Prison Grievances by Terri LeClercq
Terri LeClercq, Prison Grievances, 2013.

This is from a graphic novel written for prison inmates, telling them about what kinds of grievances they can file, and how to do so effectively. It’s written with an average reading level of grade 5 (the average reading level of a 10-11 year old in the USA) to remain accessible to the target audience. The artwork helps to describe the time, place, people, and progression of events with a minimum of words, thus shortening and simplifying the explanation without loss of information.

In this case the informality often associated with ‘comics’ also works in its favour. Law, which is often difficult to interpret even for practitioners, is taken to a level and delivered in a medium that feels more relevant and accessible.

See also: this legally binding contract by Jincom and Robert de Rooy.

Amplification through simplification

Scott McCloud on how cartoons can amplify meaning
Scott McCloud, Understanding Comics: The Invisible Art, 2001.

By reducing something to its most important details, we can draw more attention to it, remove ambiguity, and drive home meaning. This is the same reason we remove visual clutter in diagrams.

Explaining systems or processes

How a submarine dives and surfaces
David Macaulay, The Way Things Work, 1988.

Visual elements such as scale, proportion, and colour can be manipulated more easily using illustration than with a more realistic medium like photography.

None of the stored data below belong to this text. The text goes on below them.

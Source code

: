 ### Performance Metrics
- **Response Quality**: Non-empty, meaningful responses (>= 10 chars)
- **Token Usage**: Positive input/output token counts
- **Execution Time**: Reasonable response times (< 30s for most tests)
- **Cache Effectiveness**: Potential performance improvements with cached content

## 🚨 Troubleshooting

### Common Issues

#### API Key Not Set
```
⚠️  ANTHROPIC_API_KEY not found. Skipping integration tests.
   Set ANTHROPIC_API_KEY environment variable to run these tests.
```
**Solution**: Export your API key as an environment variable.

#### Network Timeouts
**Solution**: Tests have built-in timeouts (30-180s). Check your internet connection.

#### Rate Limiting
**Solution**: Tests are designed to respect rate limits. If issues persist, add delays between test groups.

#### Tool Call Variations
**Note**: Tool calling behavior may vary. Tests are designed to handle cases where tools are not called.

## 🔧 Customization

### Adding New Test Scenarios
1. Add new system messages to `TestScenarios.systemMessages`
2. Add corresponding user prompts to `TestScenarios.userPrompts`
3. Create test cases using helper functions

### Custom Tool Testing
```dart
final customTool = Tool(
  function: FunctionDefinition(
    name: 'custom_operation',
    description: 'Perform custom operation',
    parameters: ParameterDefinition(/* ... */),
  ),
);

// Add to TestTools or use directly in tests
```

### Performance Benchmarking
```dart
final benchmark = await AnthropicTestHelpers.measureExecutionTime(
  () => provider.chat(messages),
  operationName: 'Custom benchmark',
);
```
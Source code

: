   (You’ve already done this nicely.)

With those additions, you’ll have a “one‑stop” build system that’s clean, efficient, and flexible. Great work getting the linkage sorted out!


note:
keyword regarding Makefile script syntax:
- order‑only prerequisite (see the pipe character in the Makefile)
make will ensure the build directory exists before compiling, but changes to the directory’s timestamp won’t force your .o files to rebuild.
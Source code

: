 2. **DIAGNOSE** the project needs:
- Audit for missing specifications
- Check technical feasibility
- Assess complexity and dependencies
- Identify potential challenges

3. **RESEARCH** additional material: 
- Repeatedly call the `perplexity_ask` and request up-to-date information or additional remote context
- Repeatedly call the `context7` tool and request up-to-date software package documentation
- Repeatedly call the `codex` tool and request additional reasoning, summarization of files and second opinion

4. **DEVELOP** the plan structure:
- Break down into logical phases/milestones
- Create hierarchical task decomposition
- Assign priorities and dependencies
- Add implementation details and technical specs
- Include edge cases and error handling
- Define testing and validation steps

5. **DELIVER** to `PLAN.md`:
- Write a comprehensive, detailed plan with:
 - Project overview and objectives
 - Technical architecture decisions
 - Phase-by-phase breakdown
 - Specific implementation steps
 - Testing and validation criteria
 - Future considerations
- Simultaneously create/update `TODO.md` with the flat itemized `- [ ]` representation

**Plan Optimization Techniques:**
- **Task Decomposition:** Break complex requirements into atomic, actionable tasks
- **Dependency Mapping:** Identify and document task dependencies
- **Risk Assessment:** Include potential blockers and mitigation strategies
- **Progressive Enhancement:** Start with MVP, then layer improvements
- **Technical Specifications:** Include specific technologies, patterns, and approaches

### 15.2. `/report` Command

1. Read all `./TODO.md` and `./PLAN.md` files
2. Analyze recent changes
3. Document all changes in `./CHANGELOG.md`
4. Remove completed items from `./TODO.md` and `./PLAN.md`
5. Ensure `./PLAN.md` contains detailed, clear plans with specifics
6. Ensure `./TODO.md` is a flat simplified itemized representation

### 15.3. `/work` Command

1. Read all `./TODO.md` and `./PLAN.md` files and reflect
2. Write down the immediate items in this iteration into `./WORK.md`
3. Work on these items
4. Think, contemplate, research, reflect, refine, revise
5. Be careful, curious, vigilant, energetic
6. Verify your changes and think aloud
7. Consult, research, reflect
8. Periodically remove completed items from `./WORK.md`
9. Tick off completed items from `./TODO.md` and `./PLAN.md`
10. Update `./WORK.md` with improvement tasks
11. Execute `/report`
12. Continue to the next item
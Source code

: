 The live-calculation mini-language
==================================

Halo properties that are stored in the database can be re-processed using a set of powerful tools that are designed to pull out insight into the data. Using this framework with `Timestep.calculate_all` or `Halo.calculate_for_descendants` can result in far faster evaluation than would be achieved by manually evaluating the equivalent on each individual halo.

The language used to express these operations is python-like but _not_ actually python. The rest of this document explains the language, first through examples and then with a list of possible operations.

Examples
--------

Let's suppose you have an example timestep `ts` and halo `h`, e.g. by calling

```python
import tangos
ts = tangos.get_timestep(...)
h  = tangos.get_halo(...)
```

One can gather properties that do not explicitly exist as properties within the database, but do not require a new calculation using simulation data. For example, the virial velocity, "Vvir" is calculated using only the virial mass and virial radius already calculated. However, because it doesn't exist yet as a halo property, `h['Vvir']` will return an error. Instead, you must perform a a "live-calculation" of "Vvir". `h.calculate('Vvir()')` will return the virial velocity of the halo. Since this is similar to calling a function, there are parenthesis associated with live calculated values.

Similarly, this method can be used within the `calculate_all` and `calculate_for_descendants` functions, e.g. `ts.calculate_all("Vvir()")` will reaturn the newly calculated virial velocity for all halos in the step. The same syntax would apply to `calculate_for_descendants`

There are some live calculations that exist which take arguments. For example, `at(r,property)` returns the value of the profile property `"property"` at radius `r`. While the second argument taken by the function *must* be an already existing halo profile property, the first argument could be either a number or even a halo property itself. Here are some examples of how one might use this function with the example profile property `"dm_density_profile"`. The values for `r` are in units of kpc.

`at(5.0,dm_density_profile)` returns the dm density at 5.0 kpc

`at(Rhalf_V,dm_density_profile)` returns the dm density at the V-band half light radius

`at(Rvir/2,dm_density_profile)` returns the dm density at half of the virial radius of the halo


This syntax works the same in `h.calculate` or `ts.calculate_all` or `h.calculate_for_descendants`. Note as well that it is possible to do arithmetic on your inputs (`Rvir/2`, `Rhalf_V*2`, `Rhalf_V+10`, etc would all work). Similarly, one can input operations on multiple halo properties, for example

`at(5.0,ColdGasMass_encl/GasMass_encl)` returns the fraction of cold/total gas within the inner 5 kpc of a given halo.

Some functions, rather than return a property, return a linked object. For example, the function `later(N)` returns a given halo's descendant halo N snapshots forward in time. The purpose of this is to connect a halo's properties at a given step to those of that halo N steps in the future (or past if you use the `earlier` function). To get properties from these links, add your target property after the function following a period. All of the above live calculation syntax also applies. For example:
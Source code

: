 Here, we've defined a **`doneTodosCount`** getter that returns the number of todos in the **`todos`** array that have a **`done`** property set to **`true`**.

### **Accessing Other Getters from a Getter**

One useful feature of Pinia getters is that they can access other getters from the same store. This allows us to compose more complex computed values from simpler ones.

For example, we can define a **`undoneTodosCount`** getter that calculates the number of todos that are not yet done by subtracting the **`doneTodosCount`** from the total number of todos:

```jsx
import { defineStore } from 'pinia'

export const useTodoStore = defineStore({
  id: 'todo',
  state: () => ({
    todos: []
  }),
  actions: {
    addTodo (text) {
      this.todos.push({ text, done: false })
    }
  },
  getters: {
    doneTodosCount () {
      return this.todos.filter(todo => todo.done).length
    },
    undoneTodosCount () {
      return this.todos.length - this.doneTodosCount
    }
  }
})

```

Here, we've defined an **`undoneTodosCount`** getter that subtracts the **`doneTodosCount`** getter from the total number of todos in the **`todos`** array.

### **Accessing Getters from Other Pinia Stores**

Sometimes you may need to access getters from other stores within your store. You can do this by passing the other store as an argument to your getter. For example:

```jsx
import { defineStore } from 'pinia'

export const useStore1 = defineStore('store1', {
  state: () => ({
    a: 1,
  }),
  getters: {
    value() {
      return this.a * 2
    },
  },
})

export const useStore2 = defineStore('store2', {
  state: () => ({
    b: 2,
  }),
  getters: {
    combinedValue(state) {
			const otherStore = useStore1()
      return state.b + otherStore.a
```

The image above clearly shows the mechanism by which a submarine dives or surfaces. It does this by breaking down the system to show only the required component parts, using a cutout, emphasising the walls by increasing their relative size, and adding arrows to show movement.

Empathy

Refugees to Australia are incarcerated for an average of 446 days vs the international average of 30 days.
Eleri Harris, Ele Jenkins, Low Tide, 2016.

Illustration can help to bring data to life by moving information from an intellectual level onto an emotional level. This can prompt the viewer to realise the actual implications of the facts and numbers they’re reading. Empathy, in turn, encourages cooperation and generosity. This explains why illustration can be so effective as a tool for activism, where the goal is to move people into doing something. The same could be said for marketing.

For illustrated topical commentary see also: The Nib.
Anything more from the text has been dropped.